_Your assignment_.
Read the records below. Copy each line where the string "base" occurs.

** Opening Data provided block **

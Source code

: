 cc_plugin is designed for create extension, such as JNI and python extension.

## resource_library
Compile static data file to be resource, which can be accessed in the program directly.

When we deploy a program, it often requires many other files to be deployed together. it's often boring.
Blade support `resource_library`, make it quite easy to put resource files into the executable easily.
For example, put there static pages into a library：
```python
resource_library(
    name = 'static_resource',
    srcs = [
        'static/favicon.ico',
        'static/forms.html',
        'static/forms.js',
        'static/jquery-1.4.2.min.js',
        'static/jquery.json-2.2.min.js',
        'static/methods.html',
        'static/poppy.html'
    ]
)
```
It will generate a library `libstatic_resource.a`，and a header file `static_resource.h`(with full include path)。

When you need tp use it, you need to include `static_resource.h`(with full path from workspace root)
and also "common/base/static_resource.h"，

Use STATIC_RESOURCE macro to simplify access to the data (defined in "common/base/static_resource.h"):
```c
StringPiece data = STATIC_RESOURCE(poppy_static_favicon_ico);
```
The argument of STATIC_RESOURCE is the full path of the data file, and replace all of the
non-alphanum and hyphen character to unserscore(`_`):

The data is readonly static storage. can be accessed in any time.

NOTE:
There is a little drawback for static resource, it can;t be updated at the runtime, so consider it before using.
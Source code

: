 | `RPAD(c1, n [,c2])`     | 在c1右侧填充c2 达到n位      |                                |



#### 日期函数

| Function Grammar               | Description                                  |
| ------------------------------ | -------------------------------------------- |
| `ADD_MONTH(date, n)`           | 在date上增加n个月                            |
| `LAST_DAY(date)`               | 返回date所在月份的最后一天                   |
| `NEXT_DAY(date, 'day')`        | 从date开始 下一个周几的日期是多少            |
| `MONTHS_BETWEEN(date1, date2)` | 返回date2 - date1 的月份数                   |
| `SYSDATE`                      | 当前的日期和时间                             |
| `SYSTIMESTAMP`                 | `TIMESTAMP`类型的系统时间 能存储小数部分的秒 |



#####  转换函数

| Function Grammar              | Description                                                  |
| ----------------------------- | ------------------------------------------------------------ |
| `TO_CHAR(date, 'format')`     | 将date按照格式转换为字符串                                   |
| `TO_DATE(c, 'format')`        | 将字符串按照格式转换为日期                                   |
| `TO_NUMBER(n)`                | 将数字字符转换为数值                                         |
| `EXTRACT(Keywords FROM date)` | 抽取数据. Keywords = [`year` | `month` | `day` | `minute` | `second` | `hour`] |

** Closing Data provided block **

_Solution for this problem_.
and also "common/base/static_resource.h"，
Use STATIC_RESOURCE macro to simplify access to the data (defined in "common/base/static_resource.h"):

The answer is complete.